La fréquence des contrôles n’a pas changé, mais la méthodologie oui.
Thierry Flamand

Thierry FlamandDirecteur généralCommissariat aux assurances

En matière de criminalité financière, qu’est-ce qui pourrait attirer leur attention, selon vous: AML, corruption, fraudes?

«Corruption et blanchiment sont mêlés dans le cadre du risque primaire. Dans ce cadre, le Gafi va surtout nous demander d’identifier toutes les personnes politiquement exposées. Que ce soit dans les effectifs, mais aussi dans les fonctions clés des conseils d’administration et actionnariats de nos opérateurs. Le but est d’éviter le risque de recyclage de l’argent dans le cadre de contrats d’assurance. Dans les entreprises régulées, accepter un “cadeau” est devenu quasi impossible, car les groupes demandent des justificatifs pour tout, y compris une simple invitation à un match de tennis.

 Concernant la lutte contre le blanchiment, par rapport à 2015, quelles sont les adaptations encore à faire?

«Nous avons imposé un certain nombre de choses aux opérateurs et nous allons poursuivre. En ce qui concerne le monitoring des clients, nous avons imposé un scoring minimal aux assureurs-vie qui doit être appliqué par l’ensemble des opérateurs. Ils peuvent ajouter des facteurs de risques additionnels, mais ne peuvent pas se soustraire à ce niveau minimal de scoring. Cela nous permet de voir comment les entreprises vivent et évoluent dans le temps. Prochainement le même scoring sera proposé aux sociétés de courtage. Pour le secteur non-vie, nous avons exigé un monitoring sur les clients russes. La lutte contre le blanchiment, les fraudes et le financement du terrorisme est une histoire sans fin, il y a des événements qui nous obligent chaque fois à repenser les risques et les dispositifs. Nos outils d’évaluation et de perception évoluent également. La fréquence des contrôles n’a pas changé, mais la méthodologie oui: pour aller plus vite et rester efficaces.

 Quel bilan faites-vous après deux ans à la tête du CAA? Est-ce la technique ou l’humain qui vous a posé le plus de défis?

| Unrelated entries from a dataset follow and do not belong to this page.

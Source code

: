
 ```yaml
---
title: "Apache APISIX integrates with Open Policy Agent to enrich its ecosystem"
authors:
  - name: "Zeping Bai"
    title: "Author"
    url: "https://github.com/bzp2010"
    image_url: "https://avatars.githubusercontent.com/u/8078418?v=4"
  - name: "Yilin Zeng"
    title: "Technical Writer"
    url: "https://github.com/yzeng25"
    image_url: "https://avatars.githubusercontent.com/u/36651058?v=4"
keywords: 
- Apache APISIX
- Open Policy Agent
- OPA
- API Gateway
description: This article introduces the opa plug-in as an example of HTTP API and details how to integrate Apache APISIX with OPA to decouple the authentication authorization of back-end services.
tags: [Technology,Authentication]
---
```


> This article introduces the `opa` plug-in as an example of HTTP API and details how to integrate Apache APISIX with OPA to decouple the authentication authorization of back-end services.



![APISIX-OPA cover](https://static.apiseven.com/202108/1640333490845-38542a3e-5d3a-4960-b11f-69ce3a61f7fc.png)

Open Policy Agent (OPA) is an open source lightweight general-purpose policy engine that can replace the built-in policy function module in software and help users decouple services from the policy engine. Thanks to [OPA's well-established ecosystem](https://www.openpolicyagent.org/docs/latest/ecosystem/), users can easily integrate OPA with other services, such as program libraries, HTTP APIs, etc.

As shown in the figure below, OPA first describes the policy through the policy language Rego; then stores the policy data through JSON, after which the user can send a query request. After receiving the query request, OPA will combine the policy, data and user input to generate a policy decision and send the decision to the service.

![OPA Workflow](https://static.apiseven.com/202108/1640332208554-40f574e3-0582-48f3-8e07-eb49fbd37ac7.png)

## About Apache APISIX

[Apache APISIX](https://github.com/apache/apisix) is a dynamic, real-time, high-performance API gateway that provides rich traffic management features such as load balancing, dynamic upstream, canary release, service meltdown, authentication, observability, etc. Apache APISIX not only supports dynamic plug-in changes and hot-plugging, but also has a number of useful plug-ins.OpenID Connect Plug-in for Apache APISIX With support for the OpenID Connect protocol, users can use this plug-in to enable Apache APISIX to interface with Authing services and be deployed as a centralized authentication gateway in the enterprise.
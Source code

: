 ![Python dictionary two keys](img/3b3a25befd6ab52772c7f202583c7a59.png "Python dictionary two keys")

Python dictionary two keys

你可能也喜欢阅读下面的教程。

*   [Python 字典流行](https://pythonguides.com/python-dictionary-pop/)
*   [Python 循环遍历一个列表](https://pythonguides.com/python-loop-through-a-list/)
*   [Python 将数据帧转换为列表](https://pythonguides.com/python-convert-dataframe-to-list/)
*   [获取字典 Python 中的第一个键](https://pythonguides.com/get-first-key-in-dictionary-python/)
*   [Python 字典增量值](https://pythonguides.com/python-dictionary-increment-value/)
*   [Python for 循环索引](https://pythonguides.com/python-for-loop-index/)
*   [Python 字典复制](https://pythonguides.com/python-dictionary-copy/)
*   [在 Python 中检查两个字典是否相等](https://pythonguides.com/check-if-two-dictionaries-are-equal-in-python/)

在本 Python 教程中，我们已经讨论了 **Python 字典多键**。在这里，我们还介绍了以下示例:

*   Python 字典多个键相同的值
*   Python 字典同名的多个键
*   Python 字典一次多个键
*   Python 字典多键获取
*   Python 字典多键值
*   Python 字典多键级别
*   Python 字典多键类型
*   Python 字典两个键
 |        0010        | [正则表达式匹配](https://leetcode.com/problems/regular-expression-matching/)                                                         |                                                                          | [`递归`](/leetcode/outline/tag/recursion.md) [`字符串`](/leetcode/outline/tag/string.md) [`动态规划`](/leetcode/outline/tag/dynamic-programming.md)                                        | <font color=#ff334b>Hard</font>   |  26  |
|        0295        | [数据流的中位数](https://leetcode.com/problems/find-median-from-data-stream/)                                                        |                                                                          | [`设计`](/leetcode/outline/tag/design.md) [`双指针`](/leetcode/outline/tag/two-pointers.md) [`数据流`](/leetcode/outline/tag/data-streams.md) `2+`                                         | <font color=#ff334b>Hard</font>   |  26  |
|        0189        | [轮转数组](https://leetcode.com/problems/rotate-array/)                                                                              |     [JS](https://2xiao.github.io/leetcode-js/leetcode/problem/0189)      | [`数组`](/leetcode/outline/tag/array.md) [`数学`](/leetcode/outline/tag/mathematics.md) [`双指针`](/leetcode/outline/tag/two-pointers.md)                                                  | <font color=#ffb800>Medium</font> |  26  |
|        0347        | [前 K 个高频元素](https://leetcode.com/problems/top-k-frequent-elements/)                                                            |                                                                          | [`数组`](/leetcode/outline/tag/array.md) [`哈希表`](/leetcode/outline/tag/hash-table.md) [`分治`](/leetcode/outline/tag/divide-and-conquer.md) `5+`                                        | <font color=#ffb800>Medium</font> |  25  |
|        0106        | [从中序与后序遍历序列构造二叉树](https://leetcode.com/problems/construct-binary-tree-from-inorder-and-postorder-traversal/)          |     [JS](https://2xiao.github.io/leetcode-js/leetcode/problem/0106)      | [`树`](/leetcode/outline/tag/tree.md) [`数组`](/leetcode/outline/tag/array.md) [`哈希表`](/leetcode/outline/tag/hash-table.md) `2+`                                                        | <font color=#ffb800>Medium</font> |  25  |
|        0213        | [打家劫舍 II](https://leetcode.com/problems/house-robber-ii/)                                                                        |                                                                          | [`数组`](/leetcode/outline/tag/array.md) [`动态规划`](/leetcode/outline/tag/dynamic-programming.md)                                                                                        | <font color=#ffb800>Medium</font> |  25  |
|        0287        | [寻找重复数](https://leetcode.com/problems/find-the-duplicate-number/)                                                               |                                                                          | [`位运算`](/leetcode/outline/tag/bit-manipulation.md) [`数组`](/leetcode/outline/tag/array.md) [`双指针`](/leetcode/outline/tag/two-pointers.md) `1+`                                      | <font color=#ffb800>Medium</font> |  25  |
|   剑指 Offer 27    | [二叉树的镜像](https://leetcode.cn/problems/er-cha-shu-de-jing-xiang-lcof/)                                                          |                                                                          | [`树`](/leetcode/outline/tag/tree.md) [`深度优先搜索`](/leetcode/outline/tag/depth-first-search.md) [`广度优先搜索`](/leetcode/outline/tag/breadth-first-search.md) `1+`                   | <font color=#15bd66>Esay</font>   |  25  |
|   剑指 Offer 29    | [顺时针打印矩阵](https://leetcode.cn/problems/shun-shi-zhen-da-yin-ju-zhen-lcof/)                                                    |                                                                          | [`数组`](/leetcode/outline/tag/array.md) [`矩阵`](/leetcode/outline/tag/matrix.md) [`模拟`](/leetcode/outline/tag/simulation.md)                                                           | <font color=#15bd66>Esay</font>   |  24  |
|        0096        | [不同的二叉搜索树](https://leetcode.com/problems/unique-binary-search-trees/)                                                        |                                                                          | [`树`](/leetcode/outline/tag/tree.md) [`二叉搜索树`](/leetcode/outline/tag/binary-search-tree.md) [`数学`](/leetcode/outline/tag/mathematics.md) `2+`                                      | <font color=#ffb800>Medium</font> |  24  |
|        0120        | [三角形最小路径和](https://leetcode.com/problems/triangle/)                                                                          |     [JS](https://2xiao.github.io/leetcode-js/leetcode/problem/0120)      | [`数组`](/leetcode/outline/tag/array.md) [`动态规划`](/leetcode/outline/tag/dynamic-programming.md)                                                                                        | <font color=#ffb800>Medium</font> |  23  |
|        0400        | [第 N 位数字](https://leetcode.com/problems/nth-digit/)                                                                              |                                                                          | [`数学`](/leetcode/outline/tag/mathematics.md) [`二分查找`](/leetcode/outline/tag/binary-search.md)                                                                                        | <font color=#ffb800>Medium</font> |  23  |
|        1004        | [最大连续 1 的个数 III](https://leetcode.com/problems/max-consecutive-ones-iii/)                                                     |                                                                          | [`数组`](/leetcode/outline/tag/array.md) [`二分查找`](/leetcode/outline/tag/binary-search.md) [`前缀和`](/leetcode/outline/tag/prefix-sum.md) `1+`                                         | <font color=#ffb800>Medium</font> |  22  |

«La technique, j’ai eu le temps de la travailler depuis plus de 27 ans en passant par la compliance, l’audit et les Big Four. Cela fait plus de 20 ans que je contrôle des entreprises dans le cadre de l’audit et du contrôle des transactions. Au CAA nous sommes 80 et nous fonctionnons comme une PME, de manière très autonome. Tout le pan de la fonction que j’ignorais c’est le fonctionnement avec les autres acteurs européens et les interactions entre les établissements publics et le ministère des Finances. Il y a une forme d’exposition. Je considère à ce titre que la personne doit s’effacer devant la fonction.»